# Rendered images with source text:
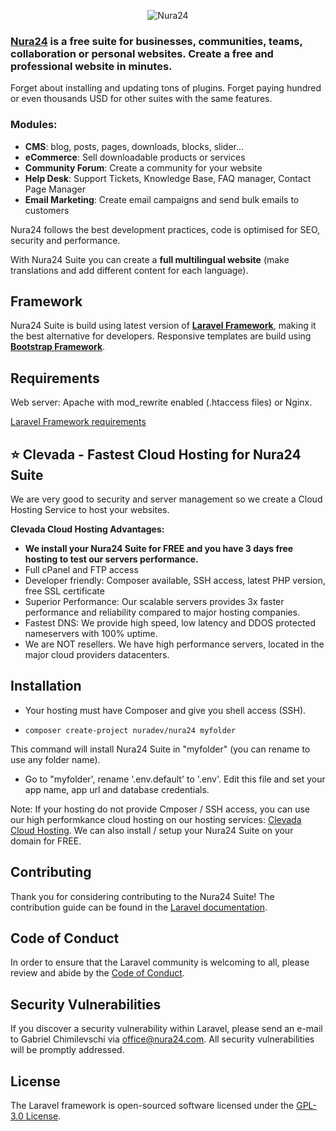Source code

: <p align="center"><img src="https://nura24.com/assets/img/logo-github.png" alt="Nura24"></p>

### [Nura24](https://nura24.com) is a free suite for businesses, communities, teams, collaboration or personal websites. Create a free and professional website in minutes.

Forget about installing and updating tons of plugins. Forget paying hundred or even thousands USD for other suites with the same features.

### Modules:
- **CMS**: blog, posts, pages, downloads, blocks, slider...
- **eCommerce**: Sell downloadable products or services
- **Community Forum**: Create a community for your website
- **Help Desk**: Support Tickets, Knowledge Base, FAQ manager, Contact Page Manager
- **Email Marketing**: Create email campaigns and send bulk emails to customers

Nura24 follows the best development practices, code is optimised for SEO, security and performance.

With Nura24 Suite you can create a **full multilingual website** (make translations and add different content for each language).

## Framework

Nura24 Suite is build using latest version of [**Laravel Framework**](https://laravel.com/docs), making it the best alternative for developers. Responsive templates are build using [**Bootstrap Framework**](https://getbootstrap.com).

## Requirements

Web server: Apache with mod_rewrite enabled (.htaccess files) or Nginx.

[Laravel Framework requirements](https://laravel.com/docs/8.x/deployment#server-requirements)

## :star: **Clevada - Fastest Cloud Hosting for Nura24 Suite**

We are very good to security and server management so we create a Cloud Hosting Service to host your websites. 

**Clevada Cloud Hosting Advantages:**
- **We install your Nura24 Suite for FREE and you have 3 days free hosting to test our servers performance.**
- Full cPanel  and FTP access
- Developer friendly: Composer available, SSH access, latest PHP version, free SSL certificate
- Superior Performance: Our scalable servers provides 3x faster performance and reliability compared to major hosting companies.
- Fastest DNS: We provide high speed, low latency and DDOS protected nameservers with 100% uptime.
- We are NOT resellers. We have high performance servers, located in the major cloud providers datacenters.

## Installation
- Your hosting must have Composer and give you shell access (SSH).

- ``composer create-project nuradev/nura24 myfolder``

This command will install Nura24 Suite in "myfolder" (you can rename to use any folder name).
    
- Go to "myfolder', rename '.env.default' to '.env'. Edit this file and set your app name, app url and database credentials.

Note: If your hosting do not provide Cmposer / SSH access, you can use our high performkance cloud hosting on our hosting services: [Clevada Cloud Hosting](https://clevada.com/nura24-hosting). We can also install / setup your Nura24 Suite on your domain for FREE. 


## Contributing

Thank you for considering contributing to the Nura24 Suite! The contribution guide can be found in the [Laravel documentation](https://laravel.com/docs/contributions).

## Code of Conduct

In order to ensure that the Laravel community is welcoming to all, please review and abide by the [Code of Conduct](https://laravel.com/docs/contributions#code-of-conduct).

## Security Vulnerabilities

If you discover a security vulnerability within Laravel, please send an e-mail to Gabriel Chimilevschi via [office@nura24.com](mailto:office@nura24.com). All security vulnerabilities will be promptly addressed.

## License

The Laravel framework is open-sourced software licensed under the [GPL-3.0 License](https://opensource.org/licenses/GPL-3.0).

# ASSIGNMENT:
Only lines with the word "myfolder" are needed. Copy them from the preceding records.

# RESULT BELOW:
- ``composer create-project nuradev/nura24 myfolder``
This command will install Nura24 Suite in "myfolder" (you can rename to use any folder name).
- Go to "myfolder', rename '.env.default' to '.env'. Edit this file and set your app name, app url and database credentials.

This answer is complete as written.